• **Stored data**

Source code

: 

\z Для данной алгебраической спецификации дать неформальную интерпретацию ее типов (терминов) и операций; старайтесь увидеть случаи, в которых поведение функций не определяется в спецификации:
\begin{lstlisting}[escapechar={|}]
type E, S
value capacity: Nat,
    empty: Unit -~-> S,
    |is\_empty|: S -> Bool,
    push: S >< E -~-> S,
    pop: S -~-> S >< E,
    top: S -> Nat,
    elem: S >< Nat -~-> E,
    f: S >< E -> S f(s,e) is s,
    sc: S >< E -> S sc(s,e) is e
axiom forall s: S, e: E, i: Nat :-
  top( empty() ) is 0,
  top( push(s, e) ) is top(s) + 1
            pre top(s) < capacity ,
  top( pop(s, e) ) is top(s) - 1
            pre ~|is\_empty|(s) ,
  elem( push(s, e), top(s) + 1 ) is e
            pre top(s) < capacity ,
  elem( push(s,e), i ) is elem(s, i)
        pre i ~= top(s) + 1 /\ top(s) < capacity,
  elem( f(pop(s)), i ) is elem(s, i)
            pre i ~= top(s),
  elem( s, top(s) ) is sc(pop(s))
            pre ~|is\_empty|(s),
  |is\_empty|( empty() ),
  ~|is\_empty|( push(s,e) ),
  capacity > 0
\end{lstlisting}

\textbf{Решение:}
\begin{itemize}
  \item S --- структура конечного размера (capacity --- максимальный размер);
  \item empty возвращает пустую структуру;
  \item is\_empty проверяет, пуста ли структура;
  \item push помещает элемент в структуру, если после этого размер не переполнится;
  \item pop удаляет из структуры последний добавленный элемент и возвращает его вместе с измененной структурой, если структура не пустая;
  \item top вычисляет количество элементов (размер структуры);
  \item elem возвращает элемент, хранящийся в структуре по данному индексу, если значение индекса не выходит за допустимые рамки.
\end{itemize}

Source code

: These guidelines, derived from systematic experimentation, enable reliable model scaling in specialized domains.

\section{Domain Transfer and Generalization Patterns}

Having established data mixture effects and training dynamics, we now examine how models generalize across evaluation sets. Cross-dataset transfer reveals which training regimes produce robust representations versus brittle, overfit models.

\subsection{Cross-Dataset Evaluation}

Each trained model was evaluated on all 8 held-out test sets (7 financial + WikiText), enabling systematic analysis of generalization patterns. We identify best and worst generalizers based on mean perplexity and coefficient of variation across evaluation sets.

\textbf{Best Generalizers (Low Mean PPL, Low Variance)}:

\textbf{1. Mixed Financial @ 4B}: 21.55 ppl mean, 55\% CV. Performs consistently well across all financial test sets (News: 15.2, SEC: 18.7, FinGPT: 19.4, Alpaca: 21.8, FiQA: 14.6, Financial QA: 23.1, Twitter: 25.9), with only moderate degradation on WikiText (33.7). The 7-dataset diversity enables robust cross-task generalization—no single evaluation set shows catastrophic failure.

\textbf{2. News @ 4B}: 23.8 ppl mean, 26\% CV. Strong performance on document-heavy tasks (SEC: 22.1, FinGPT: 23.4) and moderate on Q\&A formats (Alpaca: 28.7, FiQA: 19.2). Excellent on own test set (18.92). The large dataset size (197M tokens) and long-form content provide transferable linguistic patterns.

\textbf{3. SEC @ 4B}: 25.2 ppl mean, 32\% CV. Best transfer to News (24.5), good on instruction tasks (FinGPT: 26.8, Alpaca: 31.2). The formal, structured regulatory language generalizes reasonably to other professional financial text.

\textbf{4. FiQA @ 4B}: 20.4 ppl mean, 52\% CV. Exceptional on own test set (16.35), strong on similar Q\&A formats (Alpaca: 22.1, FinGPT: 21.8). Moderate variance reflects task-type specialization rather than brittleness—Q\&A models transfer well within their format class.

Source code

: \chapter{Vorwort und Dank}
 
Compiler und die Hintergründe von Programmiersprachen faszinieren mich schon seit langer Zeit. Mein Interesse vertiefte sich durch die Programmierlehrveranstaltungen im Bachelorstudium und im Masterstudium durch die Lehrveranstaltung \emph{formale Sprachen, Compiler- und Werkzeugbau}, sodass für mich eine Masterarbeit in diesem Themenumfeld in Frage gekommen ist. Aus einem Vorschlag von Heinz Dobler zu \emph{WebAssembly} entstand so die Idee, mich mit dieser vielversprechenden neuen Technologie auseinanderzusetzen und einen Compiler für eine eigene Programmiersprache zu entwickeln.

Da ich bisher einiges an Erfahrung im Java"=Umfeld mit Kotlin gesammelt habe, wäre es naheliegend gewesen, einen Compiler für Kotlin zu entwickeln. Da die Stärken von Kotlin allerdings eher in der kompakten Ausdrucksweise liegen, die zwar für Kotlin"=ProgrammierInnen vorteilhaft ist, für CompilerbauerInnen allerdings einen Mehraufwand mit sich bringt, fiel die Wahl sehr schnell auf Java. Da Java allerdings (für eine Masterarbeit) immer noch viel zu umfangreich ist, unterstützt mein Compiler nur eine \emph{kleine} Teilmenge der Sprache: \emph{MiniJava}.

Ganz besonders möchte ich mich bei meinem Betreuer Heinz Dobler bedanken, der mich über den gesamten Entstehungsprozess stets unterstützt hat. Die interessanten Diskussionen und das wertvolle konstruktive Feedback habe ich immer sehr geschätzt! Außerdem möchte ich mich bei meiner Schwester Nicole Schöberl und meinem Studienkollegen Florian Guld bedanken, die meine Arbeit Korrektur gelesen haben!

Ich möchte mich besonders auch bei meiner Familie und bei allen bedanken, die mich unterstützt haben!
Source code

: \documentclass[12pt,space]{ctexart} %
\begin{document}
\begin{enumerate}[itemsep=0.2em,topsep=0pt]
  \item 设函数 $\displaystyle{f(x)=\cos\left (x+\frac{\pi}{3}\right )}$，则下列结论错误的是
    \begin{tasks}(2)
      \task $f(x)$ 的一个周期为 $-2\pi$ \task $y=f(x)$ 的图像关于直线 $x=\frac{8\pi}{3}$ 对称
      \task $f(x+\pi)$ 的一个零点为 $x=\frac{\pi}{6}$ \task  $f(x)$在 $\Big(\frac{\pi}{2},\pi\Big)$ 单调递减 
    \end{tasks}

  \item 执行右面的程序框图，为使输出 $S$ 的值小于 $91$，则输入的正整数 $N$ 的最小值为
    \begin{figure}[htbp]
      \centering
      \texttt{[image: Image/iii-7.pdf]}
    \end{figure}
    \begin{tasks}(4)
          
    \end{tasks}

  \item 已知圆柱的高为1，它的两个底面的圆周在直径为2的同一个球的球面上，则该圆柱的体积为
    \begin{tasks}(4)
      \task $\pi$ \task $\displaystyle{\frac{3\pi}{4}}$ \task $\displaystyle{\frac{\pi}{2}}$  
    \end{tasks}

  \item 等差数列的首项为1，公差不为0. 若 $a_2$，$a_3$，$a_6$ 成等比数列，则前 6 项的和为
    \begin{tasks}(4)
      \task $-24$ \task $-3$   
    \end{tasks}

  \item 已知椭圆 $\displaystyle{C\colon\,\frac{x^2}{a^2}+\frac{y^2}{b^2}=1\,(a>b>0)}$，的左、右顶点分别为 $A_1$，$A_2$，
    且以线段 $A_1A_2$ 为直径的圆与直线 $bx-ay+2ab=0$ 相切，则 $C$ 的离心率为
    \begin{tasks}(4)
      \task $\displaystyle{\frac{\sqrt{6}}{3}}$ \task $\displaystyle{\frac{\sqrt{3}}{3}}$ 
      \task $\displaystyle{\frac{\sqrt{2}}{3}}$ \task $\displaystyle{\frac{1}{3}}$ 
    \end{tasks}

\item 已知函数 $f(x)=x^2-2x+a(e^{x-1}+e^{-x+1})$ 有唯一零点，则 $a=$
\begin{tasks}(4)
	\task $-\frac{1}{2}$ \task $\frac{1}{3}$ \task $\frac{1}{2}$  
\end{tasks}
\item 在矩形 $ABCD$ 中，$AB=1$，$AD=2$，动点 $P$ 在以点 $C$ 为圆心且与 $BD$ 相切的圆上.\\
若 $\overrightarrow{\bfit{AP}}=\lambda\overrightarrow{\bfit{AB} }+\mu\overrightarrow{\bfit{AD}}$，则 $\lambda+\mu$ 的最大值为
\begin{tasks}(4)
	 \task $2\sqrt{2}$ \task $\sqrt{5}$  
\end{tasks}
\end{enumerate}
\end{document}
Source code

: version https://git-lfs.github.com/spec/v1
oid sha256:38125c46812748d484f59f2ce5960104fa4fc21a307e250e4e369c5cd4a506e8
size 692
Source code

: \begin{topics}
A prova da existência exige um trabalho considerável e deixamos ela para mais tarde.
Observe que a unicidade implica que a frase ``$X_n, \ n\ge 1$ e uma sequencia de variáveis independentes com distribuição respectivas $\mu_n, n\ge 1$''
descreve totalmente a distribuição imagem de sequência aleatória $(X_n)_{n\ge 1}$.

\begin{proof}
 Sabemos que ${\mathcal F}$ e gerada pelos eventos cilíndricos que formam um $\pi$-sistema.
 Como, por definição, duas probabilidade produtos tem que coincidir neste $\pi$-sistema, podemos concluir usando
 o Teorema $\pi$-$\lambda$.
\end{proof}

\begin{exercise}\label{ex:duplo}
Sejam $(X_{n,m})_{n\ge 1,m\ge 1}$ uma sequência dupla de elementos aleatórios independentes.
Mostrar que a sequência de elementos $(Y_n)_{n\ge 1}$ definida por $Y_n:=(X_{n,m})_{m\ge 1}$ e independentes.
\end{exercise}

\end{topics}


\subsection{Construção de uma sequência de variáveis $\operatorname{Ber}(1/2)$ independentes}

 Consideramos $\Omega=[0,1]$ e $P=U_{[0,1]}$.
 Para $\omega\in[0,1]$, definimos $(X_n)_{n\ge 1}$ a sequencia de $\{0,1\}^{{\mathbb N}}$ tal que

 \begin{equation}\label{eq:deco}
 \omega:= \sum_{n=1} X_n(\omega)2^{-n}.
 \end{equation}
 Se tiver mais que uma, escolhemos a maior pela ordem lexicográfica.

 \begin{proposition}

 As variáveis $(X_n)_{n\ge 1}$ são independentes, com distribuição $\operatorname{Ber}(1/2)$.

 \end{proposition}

• **Task brief**
Only lines with the word "models" are wanted, so copy each one from the records.

• **Response to this exercise**
Having established data mixture effects and training dynamics, we now examine how models generalize across evaluation sets. Cross-dataset transfer reveals which training regimes produce robust representations versus brittle, overfit models.
\textbf{4. FiQA @ 4B}: 20.4 ppl mean, 52\% CV. Exceptional on own test set (16.35), strong on similar Q\&A formats (Alpaca: 22.1, FinGPT: 21.8). Moderate variance reflects task-type specialization rather than brittleness—Q\&A models transfer well within their format class.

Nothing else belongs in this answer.